Give the number of lines in the records below that include "named". Reply with that number alone.

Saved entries

-- Opening Marker --

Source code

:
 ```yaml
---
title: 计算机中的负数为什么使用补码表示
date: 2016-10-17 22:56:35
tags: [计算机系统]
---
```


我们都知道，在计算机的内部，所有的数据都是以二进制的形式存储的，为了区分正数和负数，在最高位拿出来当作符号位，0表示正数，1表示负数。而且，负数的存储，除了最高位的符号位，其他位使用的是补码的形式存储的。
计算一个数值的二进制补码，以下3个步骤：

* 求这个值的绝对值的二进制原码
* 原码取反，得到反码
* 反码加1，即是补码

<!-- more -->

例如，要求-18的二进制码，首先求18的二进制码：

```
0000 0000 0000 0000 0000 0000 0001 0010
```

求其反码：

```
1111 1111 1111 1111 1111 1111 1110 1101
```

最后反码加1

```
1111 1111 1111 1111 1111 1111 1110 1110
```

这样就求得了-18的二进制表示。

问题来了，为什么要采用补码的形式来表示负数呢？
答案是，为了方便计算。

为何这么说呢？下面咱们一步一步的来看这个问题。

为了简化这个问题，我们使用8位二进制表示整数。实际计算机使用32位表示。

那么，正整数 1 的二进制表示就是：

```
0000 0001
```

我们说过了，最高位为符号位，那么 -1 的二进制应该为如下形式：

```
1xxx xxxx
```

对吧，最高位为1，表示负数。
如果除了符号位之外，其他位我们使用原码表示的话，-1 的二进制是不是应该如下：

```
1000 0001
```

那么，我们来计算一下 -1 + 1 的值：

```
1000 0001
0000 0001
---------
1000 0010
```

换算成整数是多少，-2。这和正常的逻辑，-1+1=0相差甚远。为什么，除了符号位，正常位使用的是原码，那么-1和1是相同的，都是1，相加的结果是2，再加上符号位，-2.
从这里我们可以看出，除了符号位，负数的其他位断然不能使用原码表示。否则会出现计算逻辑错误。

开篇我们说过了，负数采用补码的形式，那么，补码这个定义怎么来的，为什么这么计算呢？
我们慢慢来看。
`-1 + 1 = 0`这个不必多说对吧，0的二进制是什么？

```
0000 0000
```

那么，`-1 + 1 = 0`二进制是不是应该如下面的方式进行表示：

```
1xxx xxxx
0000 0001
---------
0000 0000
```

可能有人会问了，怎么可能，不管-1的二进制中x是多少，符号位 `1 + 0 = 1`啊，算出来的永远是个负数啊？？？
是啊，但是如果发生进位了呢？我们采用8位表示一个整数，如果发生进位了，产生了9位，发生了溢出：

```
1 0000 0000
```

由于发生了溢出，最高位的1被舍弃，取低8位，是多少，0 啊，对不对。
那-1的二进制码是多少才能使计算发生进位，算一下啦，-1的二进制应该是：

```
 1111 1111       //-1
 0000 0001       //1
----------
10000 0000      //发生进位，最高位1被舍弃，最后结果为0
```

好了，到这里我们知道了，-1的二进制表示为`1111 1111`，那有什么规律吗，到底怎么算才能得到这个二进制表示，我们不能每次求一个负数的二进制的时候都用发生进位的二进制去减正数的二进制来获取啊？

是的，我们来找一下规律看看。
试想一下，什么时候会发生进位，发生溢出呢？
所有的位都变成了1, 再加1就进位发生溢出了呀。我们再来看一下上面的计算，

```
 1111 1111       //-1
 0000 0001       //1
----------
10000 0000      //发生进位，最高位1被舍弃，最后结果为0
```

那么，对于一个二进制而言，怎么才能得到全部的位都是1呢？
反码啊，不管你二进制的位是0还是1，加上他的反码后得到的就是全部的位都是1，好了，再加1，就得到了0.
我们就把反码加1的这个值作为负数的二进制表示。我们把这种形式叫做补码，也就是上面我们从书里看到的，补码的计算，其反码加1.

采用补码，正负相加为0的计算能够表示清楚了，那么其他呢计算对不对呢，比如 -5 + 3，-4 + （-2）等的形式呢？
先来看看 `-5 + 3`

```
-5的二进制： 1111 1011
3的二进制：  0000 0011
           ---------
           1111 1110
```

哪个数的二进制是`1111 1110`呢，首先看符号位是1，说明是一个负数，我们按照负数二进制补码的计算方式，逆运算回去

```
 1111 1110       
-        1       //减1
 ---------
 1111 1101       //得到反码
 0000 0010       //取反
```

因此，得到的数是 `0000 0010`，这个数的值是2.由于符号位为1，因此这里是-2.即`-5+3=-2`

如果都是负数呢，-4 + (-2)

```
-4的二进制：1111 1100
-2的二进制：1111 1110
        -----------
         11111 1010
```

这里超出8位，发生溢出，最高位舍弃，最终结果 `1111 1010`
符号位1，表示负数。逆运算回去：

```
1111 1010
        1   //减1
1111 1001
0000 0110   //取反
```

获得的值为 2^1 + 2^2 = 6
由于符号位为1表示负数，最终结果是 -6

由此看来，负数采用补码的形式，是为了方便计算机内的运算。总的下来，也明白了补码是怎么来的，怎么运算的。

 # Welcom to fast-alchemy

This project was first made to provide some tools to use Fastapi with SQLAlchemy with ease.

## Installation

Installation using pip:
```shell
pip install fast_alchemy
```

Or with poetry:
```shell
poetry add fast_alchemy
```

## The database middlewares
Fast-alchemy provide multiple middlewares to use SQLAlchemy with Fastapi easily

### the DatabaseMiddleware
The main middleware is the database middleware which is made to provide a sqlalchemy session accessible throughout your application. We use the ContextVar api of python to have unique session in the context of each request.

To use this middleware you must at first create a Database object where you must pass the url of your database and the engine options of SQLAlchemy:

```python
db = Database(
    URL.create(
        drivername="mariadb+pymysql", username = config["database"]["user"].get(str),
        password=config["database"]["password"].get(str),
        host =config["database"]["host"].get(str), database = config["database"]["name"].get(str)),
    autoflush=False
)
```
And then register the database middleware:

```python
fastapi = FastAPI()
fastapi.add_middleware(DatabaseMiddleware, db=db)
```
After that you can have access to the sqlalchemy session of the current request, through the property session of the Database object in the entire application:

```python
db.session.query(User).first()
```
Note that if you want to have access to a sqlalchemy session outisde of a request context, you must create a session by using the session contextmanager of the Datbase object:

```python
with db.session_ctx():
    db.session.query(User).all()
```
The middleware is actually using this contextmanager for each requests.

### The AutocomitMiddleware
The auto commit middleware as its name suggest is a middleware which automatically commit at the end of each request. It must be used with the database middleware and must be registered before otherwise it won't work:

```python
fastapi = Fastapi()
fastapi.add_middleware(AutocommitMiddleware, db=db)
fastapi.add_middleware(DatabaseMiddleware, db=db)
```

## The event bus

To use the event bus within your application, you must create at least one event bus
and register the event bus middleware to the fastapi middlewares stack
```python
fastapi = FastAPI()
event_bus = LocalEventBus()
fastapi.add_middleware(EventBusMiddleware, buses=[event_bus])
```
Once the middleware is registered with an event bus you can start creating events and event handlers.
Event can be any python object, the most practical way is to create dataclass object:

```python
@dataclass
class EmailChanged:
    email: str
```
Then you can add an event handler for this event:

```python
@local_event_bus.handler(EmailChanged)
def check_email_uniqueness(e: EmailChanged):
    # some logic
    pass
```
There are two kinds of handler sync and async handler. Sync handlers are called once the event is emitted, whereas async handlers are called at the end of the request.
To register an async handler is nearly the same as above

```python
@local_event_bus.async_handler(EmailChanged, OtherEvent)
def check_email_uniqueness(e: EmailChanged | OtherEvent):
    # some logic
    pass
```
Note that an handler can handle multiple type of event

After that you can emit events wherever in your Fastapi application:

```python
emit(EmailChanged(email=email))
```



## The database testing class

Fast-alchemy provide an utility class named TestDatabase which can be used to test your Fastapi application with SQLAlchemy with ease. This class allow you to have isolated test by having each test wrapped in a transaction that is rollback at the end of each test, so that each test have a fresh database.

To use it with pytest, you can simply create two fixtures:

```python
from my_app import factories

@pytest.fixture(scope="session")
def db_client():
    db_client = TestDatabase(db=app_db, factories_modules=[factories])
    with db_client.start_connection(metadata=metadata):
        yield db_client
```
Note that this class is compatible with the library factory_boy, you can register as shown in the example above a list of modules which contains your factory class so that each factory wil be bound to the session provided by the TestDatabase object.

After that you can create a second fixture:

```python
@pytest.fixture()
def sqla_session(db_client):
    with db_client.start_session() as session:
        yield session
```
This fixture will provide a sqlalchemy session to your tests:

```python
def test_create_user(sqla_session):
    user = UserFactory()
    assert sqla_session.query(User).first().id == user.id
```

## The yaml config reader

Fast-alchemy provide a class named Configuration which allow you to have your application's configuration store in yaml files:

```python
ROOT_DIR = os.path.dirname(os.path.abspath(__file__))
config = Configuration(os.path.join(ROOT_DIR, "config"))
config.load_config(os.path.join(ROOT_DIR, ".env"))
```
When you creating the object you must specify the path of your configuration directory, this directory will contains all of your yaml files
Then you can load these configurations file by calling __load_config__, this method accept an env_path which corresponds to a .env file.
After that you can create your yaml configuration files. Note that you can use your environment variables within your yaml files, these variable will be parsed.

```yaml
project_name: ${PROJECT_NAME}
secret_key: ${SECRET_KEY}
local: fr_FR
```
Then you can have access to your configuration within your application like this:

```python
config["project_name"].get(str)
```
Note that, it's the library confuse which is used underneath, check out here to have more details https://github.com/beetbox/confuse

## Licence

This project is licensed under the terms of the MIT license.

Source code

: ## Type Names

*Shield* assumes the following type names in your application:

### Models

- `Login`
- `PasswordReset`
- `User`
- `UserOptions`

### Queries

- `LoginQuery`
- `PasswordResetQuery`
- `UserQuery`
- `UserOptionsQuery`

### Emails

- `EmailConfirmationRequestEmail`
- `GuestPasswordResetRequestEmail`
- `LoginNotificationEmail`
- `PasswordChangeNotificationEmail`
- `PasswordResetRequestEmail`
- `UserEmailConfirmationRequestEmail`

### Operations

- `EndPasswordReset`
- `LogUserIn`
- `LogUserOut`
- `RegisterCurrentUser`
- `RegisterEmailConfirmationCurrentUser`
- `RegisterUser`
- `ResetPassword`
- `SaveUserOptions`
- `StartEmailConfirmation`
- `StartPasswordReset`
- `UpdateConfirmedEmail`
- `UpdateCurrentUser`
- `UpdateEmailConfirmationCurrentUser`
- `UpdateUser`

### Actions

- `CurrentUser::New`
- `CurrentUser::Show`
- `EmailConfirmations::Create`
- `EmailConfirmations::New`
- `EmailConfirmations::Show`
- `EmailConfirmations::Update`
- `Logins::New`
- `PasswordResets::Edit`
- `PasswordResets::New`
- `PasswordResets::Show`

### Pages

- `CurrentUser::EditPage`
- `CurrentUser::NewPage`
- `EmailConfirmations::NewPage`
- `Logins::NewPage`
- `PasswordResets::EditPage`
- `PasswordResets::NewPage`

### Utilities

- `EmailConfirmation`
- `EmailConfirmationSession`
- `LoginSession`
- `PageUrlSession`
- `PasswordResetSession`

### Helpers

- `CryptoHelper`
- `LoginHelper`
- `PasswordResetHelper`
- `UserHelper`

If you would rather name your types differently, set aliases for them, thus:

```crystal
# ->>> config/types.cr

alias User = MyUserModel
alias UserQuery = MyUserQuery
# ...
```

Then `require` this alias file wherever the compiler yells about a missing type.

-- Closing Marker --

RESULT — 2